Try not to make too much out of a simple thing that many/most of us ignore. Low in the rectum inflammation acts differently than when it's higher. Remember, UC starts at the rectum and inflammation will travel upward, no matter how high YOUR UC is.
Meaning......your flare will start in the rectum, symptoms will be slight and certainly not as obvious as diarrhea, bleeding, etc (already when the inflammation is higher in the rectum and beyond). Early flare symptoms include constipation, gassssss that seems to explode in the rectum, rectal pain upon bms or afterward, nausea, stomach discomfort, headaches (for those who get them)...etc.
....so, here I go again...
start rectal meds and taper them to a maintenance.
Dicyclomine is an antispasmodic that will help with some of the discomfort symptoms....
It all may be the nature of the disease, but knowledge is power. It enables you to SEE the symptoms and act on them as early as possible.
One might have hemorroids, could be two issues or maybe hemmies can contribute to inflammation.
Dealing with early symptoms can help prevent the inflammation from getting worse....confining flares to just the rectum (hopefully).
In saying all that, not all meds work for everyone....not all patients want to use rectal meds. SEems a small price to pay, however, for long-term gain.

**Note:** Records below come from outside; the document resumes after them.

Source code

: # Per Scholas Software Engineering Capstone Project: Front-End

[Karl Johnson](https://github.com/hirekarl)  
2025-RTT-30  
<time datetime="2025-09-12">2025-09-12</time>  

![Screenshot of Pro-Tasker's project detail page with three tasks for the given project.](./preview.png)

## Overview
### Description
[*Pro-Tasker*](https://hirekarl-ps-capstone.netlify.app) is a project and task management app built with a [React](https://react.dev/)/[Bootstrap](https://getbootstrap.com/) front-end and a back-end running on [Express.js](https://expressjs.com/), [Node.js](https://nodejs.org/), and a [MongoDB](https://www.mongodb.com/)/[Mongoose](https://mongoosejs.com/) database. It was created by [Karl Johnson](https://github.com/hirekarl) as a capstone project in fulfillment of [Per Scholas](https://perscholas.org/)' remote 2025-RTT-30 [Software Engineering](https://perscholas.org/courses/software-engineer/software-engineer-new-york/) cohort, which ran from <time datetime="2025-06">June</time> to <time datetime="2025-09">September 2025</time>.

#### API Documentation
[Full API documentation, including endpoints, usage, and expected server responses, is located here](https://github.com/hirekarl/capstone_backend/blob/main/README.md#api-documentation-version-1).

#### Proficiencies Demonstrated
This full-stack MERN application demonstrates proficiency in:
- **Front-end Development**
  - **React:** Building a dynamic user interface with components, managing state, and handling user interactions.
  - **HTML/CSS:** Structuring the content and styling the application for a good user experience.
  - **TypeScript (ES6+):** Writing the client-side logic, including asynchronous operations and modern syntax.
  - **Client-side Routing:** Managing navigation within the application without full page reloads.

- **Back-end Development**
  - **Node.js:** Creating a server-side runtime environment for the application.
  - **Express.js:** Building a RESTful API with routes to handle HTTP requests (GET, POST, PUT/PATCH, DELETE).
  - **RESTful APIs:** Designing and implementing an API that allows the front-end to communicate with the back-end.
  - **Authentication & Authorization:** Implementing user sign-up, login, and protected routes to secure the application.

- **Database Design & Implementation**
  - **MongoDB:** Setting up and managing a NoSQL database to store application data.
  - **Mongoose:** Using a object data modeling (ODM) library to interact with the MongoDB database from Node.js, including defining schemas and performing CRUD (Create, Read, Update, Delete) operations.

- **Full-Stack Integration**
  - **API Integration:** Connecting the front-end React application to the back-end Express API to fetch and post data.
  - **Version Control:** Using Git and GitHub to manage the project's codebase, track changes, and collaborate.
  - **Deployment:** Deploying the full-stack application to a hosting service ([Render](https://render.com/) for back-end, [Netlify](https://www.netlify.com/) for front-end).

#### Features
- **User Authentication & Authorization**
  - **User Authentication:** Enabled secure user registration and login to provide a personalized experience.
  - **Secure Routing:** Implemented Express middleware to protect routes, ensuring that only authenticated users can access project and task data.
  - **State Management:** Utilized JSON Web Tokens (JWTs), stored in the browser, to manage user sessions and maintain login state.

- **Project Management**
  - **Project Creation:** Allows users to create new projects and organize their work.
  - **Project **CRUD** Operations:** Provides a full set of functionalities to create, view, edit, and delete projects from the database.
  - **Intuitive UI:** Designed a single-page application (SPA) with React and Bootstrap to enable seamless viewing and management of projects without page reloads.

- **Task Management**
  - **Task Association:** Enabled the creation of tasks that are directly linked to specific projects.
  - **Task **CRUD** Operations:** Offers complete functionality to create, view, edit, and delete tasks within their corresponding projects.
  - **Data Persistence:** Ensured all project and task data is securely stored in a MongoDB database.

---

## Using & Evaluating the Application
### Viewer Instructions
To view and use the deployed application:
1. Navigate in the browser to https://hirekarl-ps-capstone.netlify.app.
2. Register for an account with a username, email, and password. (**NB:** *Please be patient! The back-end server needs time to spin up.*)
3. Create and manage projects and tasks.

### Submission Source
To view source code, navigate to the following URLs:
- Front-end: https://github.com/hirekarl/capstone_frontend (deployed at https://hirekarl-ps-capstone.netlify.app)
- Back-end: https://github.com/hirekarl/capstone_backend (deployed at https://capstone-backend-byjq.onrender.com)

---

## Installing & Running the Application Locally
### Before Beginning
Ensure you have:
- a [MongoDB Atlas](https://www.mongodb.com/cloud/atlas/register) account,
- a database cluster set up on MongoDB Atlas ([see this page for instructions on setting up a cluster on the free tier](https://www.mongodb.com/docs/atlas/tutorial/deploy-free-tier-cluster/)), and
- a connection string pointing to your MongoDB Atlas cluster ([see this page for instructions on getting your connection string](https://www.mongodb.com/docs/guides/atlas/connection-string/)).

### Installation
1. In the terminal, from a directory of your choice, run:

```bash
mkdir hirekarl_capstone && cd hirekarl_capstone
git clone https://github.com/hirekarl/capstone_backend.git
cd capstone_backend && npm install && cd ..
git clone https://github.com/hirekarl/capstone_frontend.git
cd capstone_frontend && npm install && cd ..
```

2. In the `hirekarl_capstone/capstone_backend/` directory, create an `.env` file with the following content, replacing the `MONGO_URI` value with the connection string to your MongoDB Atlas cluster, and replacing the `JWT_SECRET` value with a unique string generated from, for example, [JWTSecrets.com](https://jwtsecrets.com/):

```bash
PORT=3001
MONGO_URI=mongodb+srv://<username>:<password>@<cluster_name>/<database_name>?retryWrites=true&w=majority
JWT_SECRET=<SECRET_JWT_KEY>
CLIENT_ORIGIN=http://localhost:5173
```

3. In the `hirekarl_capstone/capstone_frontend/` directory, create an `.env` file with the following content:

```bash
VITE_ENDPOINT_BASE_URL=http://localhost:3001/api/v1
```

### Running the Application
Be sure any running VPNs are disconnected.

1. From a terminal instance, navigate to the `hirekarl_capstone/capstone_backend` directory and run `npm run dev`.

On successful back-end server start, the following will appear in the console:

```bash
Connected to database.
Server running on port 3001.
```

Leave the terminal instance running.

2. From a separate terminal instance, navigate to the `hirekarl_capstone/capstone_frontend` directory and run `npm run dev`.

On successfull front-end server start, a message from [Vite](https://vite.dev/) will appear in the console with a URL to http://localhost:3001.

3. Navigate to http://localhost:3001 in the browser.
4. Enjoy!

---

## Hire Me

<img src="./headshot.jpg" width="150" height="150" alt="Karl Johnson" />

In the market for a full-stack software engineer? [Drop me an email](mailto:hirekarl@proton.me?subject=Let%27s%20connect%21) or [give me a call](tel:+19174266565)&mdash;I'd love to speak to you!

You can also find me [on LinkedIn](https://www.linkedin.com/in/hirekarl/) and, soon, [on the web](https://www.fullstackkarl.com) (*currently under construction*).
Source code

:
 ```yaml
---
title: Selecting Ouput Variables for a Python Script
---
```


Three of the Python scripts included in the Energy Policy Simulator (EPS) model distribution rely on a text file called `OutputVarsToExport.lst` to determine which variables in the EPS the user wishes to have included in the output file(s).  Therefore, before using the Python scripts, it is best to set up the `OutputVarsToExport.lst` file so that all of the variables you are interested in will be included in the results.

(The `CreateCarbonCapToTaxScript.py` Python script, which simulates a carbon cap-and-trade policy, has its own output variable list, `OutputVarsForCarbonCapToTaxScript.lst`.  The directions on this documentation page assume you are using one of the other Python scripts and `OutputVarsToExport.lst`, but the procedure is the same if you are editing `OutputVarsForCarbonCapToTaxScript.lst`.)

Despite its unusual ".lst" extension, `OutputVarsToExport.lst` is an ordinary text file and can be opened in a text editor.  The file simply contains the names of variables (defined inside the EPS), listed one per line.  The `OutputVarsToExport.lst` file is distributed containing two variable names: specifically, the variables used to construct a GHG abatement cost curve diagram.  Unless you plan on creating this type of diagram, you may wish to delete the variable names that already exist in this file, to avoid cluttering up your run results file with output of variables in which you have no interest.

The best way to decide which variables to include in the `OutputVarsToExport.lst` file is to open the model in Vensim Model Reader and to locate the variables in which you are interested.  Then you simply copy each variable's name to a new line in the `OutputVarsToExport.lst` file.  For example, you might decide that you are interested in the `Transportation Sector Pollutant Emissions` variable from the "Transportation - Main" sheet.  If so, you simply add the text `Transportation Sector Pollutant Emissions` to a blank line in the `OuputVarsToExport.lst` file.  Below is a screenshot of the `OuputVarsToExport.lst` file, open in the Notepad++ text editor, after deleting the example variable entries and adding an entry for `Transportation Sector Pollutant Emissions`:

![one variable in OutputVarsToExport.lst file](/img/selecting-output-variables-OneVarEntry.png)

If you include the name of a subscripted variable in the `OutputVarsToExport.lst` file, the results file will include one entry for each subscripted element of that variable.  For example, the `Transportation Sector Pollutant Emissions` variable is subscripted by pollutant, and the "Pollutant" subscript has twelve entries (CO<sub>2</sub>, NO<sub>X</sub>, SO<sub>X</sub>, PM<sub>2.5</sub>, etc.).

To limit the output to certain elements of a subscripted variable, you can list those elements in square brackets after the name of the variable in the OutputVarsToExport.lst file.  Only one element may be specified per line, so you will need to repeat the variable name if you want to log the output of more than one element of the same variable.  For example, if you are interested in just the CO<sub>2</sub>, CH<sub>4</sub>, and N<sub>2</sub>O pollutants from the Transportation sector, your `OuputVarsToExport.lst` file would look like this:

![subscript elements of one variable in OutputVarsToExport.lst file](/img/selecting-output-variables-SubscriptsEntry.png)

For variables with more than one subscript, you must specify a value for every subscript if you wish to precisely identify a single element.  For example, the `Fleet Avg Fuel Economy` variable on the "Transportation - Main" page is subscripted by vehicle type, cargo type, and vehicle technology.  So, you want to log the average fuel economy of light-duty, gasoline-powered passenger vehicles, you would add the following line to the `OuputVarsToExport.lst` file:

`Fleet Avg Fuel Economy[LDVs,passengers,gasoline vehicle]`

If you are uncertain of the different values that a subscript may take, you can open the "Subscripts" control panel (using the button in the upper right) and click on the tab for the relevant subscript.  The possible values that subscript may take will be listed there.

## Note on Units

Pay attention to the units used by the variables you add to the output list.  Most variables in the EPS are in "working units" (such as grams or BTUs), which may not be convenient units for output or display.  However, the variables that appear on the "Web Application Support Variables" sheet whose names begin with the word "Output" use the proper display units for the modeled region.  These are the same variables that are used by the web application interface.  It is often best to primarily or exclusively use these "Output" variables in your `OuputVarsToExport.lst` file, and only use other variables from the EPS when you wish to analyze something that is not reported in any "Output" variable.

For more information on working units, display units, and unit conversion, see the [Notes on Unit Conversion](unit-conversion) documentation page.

*Heather*Status: mini flare Dec 28... tapered to every 4th night
~diagnosed January 1989 UC (proctosigmoiditis)
~5ASA: Asacol (6 daily) + Salofalk enemas (increase for flares tapered to maintenance)
~Bentylol (dicyclomine) 20mg as needed
~Probiotic 3(Natural Factors Protec) bedtime + 1 (Primadophilus Reuteri) occasionally
~multi-digestive enzymes as needed ....zymactive 3 - 5x daily
~Ranitidine,Pariet (reflux) Effexor XR 75mg; Pulmicort/Airomir (asthma)
~URSO for PSC (or PBC) 500mg X 2 daily (LFTs back to NORMAL!!)
My doc's logic.. "TREAT (FROM)BOTH ENDS" worth it !!!